Google-cloud-python: Pubsub 0.35.3 stop consuming messages - ConsumeBidirectionalStream exited RPC

Created on 6 Jun 2018  Â·  16Comments  Â·  Source: googleapis/google-cloud-python

After an ~hour, the rpc connection is closed:

[2018-06-06 11:02:36,258 - INFO - Thread-14 - streaming_pull_manager] Observed recoverable stream error 504 Deadline Exceeded
[2018-06-06 11:02:36,259 - INFO - Thread-ConsumeBidirectionalStream - streaming_pull_manager] Observed recoverable stream error 504 Deadline Exceeded
[2018-06-06 11:02:36,260 - INFO - Thread-14 - streaming_pull_manager] Observed recoverable stream error 504 Deadline Exceeded
[2018-06-06 11:02:36,260 - **ERROR - Thread-ConsumeBidirectionalStream - bidi] The bidirectional RPC unexpectedly exited. <google.api_core.grpc_helpers._StreamingResponseIterator object at 0x7fb758946090>** 

I need to cancel and start the subscriber again.

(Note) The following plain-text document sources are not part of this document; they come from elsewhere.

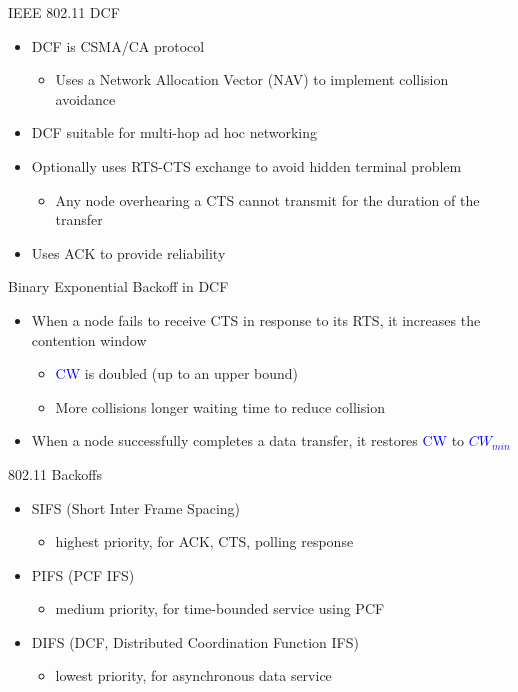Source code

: \documentclass[pdf]{beamer}
\begin{document}

\begin{frame}{IEEE 802.11 DCF}
  \begin{itemize}
  \item DCF is CSMA/CA protocol
    \begin{itemize}
    \item Uses a Network Allocation Vector (NAV) to implement
      collision avoidance
    \end{itemize}  
  \item DCF suitable for multi-hop ad hoc networking
  \item Optionally uses RTS-CTS exchange to avoid hidden terminal problem
    \begin{itemize}
    \item Any node overhearing a CTS cannot transmit for the duration
      of the transfer
    \end{itemize}
  \item Uses ACK to provide reliability
  \end{itemize}
\end{frame}

\begin{frame}{Binary Exponential Backoff in DCF}
  \begin{itemize}
  \item  When a node fails to receive CTS in response to its
    RTS, it increases the contention window
    \begin{itemize}
    \item \textcolor{blue}{CW} is doubled (up to an upper bound)
    \item More collisions longer waiting time to reduce collision
    \end{itemize}
  \item When a node successfully completes a data transfer, it
    restores \textcolor{blue}{CW} to \textcolor{blue}{$CW_{min}$}
  \end{itemize}
\end{frame}

\begin{frame}{802.11 Backoffs}
  \begin{itemize}
  \item SIFS (Short Inter Frame Spacing)
    \begin{itemize}
    \item highest priority, for ACK, CTS, polling response    
    \end{itemize}
  \item PIFS (PCF IFS)
    \begin{itemize}
    \item medium priority, for time-bounded service using PCF
    \end{itemize}    
  \item DIFS (DCF, Distributed Coordination Function IFS)
    \begin{itemize}
    \item lowest priority, for asynchronous data service
    \end{itemize}
  \end{itemize}
\end{frame}
\end{document}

OS type and version - "Debian GNU/Linux 8 (jessie)"
Version - Python 2.7.9

  1. pip freeze | grep pubsub
    google-cloud-pubsub==0.35.3

Code example:

        def subscriber_handler(message):
            path = message.attributes.get("type")
            self.handler_function(path=path, body=message.data)  
            message.ack()
        self.listening_subscriber = self.subscriber.subscribe(subscription_path, callback=subscriber_handler, flow_control=flow_control)

All the other info is the same as in https://github.com/GoogleCloudPlatform/google-cloud-python/issues/5325.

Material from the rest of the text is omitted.